No. I mean, the market began to recover during the course of 2010 and that was reflected in our comps. From an external market standpoint, it hasn't recovered any further. It's been kind of flattish over the course of the past whatever, I'd say, 9 to 12 months. So therefore, nothing specific. I just want to make sure that both the sell side, as well as the investor community has the information that we have and therefore, don't get carried away by the, call it, first half results.

Mark Joslin

Yes. But I would say 2 other comments that add to that was in 2010, the first half we had a little bit of margin compression there. There's really no inflation taking place in the inventory -- in the industry. So if you got our margins in the first half, they were down and then they kind of flattened out and improved by the end of the year. So that was one area. And then the other was just our first quarter results this year were very, very strong and part of that was driven by specific things taking place in the first quarter of this year.

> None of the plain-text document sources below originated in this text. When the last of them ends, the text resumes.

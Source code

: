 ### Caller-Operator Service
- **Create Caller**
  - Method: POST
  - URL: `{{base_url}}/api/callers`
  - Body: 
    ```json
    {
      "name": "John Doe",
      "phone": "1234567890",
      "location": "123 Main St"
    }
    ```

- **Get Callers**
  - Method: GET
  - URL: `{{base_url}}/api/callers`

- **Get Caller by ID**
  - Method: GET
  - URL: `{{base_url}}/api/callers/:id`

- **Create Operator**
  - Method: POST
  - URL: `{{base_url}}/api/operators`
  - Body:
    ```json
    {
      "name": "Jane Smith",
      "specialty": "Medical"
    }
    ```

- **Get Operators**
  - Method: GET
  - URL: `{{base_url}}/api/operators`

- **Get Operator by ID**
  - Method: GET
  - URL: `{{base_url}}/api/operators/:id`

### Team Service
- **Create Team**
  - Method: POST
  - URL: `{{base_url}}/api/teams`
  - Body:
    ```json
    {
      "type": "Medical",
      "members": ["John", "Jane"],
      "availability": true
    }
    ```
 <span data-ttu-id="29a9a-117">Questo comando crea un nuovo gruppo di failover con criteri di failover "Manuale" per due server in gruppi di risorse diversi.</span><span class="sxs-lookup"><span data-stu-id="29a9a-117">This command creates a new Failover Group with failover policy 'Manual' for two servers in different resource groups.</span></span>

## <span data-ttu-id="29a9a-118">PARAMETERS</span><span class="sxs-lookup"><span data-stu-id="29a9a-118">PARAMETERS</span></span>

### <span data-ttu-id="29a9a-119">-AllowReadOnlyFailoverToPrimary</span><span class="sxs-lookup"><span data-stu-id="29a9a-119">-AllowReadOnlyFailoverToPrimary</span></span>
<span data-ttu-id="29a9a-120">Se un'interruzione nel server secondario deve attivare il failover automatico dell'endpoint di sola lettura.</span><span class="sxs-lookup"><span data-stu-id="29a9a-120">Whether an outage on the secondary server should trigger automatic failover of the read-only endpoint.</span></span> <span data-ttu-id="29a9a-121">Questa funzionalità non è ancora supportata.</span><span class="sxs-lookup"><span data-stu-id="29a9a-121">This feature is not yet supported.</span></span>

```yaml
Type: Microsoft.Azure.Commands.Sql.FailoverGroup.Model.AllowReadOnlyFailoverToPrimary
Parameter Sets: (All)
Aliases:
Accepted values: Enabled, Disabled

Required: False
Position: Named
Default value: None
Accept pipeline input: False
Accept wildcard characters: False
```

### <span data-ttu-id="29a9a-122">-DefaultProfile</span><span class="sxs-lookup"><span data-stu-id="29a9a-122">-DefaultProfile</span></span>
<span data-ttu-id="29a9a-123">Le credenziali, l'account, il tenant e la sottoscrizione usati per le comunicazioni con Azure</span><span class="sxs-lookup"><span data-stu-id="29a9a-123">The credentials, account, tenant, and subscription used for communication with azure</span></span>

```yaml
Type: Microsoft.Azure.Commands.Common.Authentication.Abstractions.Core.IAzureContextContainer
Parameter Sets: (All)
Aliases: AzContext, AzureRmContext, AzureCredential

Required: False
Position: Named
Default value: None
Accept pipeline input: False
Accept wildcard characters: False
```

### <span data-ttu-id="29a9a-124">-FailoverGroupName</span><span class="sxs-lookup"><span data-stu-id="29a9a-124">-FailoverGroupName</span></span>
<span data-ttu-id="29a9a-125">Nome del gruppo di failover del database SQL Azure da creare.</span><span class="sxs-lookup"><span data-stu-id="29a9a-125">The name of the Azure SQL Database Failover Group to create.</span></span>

Mark Rupe - Longbow Research LLC

Okay, perfect. And then on the kind of incremental margin leverage, thanks for at least pulling out the acquisitions and new locations to get that 20%. But the non-base sales of $12 million, which you called out as having no profit during the period, what sort of expectations should we kind of have on getting some of the non-base sales up to a more appropriate kind of margin level. I guess the point I'm trying to make, you called out that the incentive level by the end of this year will be at an appropriate normal level, so there wouldn't be necessarily a drag on the incremental leverage in '12. But just curious to see if the kind of the non-base business sales will be a drag into 12 as well. I guess, will continue to be a drive in -- drag in.

Manuel De La Mesa

When we talked about the operating margin leverage that we have, we're talking about that on base business. And those that are new to the business or those new locations to the business in 2011, they become part of the base in 2012. But when we're opening a new location, let's say Puerto Rico. Puerto Rico is a viable market. We've been looking at it for a number of years. We were shipping into Puerto Rico from one of our Miami locations for at least the past 10 years. And we decided to make an investment, enabling us to capture more share in the Puerto Rico market. That comes with making an investment in facilities and people. We're not going to get that back in capturing market share the day we open up. People are not going to leave their existing source and come to us overnight. We have to earn that business, and we are. But as we earn that business, the first few months or year, there is some cost that we have to absorb so -- that we front loaded. So therefore, that creates drag. In terms of acquisitions, the lion's share of our competitors depending on whether the Blue side or Green side in a good many cases are losing money. When we make an acquisition and we integrate them into our business, meaning there are certain things that we do to improve results but we can't work miracles as much as we try sometimes. So therefore, those are naturally a drag in the short term. But again, they form part of the base and as we improve execution and rationalize things over time, then they provide the same opportunities for operating leverage going forward.

Operator

Our next question comes from the line Keith Hughes with SunTrust.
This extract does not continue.